“Il manuale del buon politico”

È prima regola dell’arte politica essere franco e fuggire l’infingimento; promettere poco e mantenere quel che si è promesso.

Il silenzio è d’oro specialmente in politica: oggi si parla troppo, e quindi si usano verità, mezze verità, verità apparenti, infingimenti e menzogne.

Avere cura delle piccole oneste esigenze del singolo cittadino come se fosse un affare importante è buon metodo in politica.
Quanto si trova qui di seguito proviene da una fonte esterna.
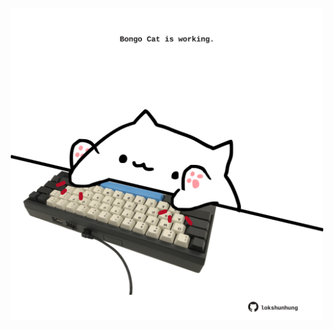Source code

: <!-- built at 22/06/2022, 03:28:51 UTC -->
<p align="center">
  <img width="500" height="500" src="./ReadmeImage.svg">
</p>
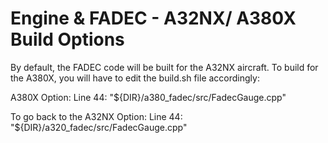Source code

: # Engine & FADEC - A32NX/ A380X Build Options

By default, the FADEC code will be built for the A32NX aircraft. To build for the A380X, you will have to edit the build.sh file accordingly:

A380X Option:
Line 44:   "${DIR}/a380_fadec/src/FadecGauge.cpp"

To go back to the A32NX Option:
Line 44:   "${DIR}/a320_fadec/src/FadecGauge.cpp"
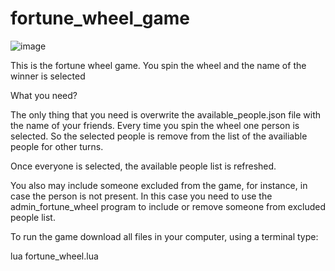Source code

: # fortune_wheel_game

![image](https://github.com/user-attachments/assets/cfc63957-c781-407c-8183-efd6f0d84d21)


This is the fortune wheel game. You spin the wheel and the name of the winner is selected

What you need?

The only thing that you need is overwrite the available_people.json file with the name of your friends.
Every time you spin the wheel one person is selected. So the selected people is remove from the list of the availiable people for other turns.

Once everyone is selected, the available people list is refreshed.

You also may include someone excluded from the game, for instance, in case the person is not present. In this case you need to use the admin_fortune_wheel 
program to include or remove someone from excluded people list.

To run the game download all files in your computer, using a terminal type:

lua fortune_wheel.lua
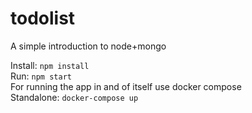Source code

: # todolist
A simple introduction to node+mongo

Install:
`npm install`
<br>
Run:
`npm start`
<br>
For running the app in and of itself use docker compose
<br>
Standalone:
`docker-compose up`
Non ti circondare di adulatori. L’adulazione fa male all’anima, eccita la vanità e altera la visione della realtà.

Rigetta, fin dal primo momento che sei al potere, ogni proposta che tenda alla inosservanza della legge per un presunto vantaggio politico.

La pazienza dell’uomo politico deve imitare la pazienza che Dio ha con gli uomini. Non disperare mai, ma cogliere il momento buono per il premio o per la punizione.

Dei tuoi collaboratori al governo fai, se possibile, degli amici; mai dei favoriti.

È meglio tenere lontano i parenti dalla sfera degli affari statali, a meno che non siano già nella carriera per meriti propri.

Non sono da disdegnare il parere e l’ausilio delle donne savie che si interessano ai pubblici affari. Esse vedono le cose da punti di vista concreti che possono sfuggire agli uomini.

10° Fare ogni sera l’esame di coscienza è buona abitudine anche per l’uomo politico.